Post-Treatment Evaluation Criteria and Follow-Up

The HGG patients received surgery, radiotherapy (54–63Gy), and concurrent chemotherapy (temozolomide or combined with bevacizumab) or adjuvant chemotherapy (temozolomide or combined with bevacizumab or irinotecan, PCV regimen (procarbacine, lomustine, vincristine)). Post-treatment evaluation was assessed via craniocerebral nuclear magnetic resonance (MRI). The PFS and OS were measured from the starting date of the first-line treatment. The follow-up time for the cut-off date was 31th December 2023.

Glioma Classification and Diagnosis

The immunohistochemistry (IHC) of IDH-1 status, CDKN2A/B, H3 K27, ATRX, MGMT methylation status, Ki-67, TP53 and ATRX, etc., was re-evaluated by two pathologists. The 1p/19q co-deletion status, part of IDH-1 mutant status, CDKN2A/B, H3 K27, TERT, and ATRX, was detected by fluorescence in situ hybridization (FISH) or next-generation sequencing (NGS).

Nomogram Establishment and Validation

The nomogram was established and validated as previously reported.20 First, grade III glioma patients were randomly divided into training cohort group (n = 150) and validation cohort group (n = 65) (2:1) using R software. Univariate and multivariate Cox proportional hazard regression were used to find the co-variables significantly associated with survival (P < 0.05). A nomogram was then established using these covariates. The predictive ability was determined using the calibration curves.

Statistical Analysis

The independent prognostic factors were found via univariate and multivariate Cox analyses. Notably, hazard ratio (HR) and 95% confidence interval (CI) were also calculated. SPSS 22.0 software, GraphPad Prism 9.0 software, and R statistical software version 4.0.0 (http://www.R-project.org) were used for all statistical analyses. P <0.05 was considered a statistically significant difference.

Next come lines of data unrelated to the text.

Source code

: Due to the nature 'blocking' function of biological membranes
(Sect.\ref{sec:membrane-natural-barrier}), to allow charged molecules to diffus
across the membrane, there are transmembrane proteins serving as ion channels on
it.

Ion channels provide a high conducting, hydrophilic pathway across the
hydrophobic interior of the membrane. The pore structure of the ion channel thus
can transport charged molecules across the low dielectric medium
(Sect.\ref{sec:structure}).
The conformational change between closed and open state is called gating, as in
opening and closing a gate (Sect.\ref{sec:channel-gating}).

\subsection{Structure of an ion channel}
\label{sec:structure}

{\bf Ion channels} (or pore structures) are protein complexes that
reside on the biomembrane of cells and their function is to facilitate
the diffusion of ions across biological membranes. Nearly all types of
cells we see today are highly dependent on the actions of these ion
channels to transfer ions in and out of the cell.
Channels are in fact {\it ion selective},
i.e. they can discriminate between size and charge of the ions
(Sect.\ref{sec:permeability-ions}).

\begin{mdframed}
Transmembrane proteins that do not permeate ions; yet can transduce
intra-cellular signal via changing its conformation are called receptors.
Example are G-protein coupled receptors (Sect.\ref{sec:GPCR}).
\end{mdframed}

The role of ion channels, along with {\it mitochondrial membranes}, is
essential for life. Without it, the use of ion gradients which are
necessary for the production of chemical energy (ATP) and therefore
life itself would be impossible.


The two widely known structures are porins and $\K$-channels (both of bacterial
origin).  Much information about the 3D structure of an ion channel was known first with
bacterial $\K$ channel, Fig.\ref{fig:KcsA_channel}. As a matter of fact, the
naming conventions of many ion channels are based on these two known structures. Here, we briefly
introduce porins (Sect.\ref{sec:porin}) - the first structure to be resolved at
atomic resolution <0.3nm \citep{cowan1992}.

Results Patients and Data Collection

HGG patients with histologically proven IDH-1, Ki-67, and 1p/19q deletion status following surgery and chemo- or radiotherapy were retrospectively identified. A flowchart for patient selection is shown in Figure 1. Finally, 303 patients, including 215 with grade III glioma and 88 with grade IV, were included in the study. In addition, 129, 60, and 26 patients had AA-G3, OG-G3 and other grade III glioma, respectively. The grade IV glioma (glioblastoma) included 88 patients (Figure 2A). HGG was mainly found in frontal lobe, temporal lobe, parietal lobe, frontal and parietal lobes, temporal and parietal lobes (Figure 2B and Table 1). A total of 223 patients received radiotherapy concurrent and adjuvant temozolomide or combined with bevacizumab or irinotecan. Moreover, 80 patients received radiotherapy concurrent with temozolomide and adjuvant PCV regimen.

Table 1 The Lesion and Number of HGG Patients

Figure 1 Flowchart showing HGG patient selection.

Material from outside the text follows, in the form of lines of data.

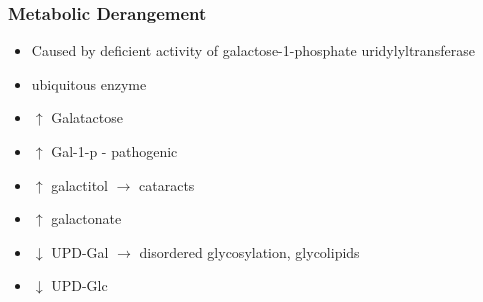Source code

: \documentclass{scrartcl}
\begin{document}
\subsubsection{Metabolic Derangement}
\label{sec:orgce0a436}
\begin{itemize}
\item Caused by deficient activity of galactose-1-phosphate uridylyltransferase
\item ubiquitous enzyme
\item \(\uparrow\)  Galatactose
\item \(\uparrow\) Gal-1-p - pathogenic
\item \(\uparrow\)  galactitol \(\to\) cataracts
\item \(\uparrow\) galactonate
\item \(\downarrow\) UPD-Gal \(\to\) disordered glycosylation, glycolipids
\item \(\downarrow\) UPD-Glc
\end{itemize}
\end{document}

Figure 2 The prognostic pathology in grade III glioma patients after radio-chemotherapy. (A) The number of HGG patients with different pathology types. (B) The number of HGG patients with tumor lesions. (C and D) The median PFS and OS in grade III patients after radio-chemotherapy. (E and F) The survival of HGG patients with different pathology types. HGG, grade III glioma and grade IV glioma (glioblastoma). GBM, glioblastoma; OG-G3, grade III oligodendroglioma; AA-G3, grade III astrocytoma.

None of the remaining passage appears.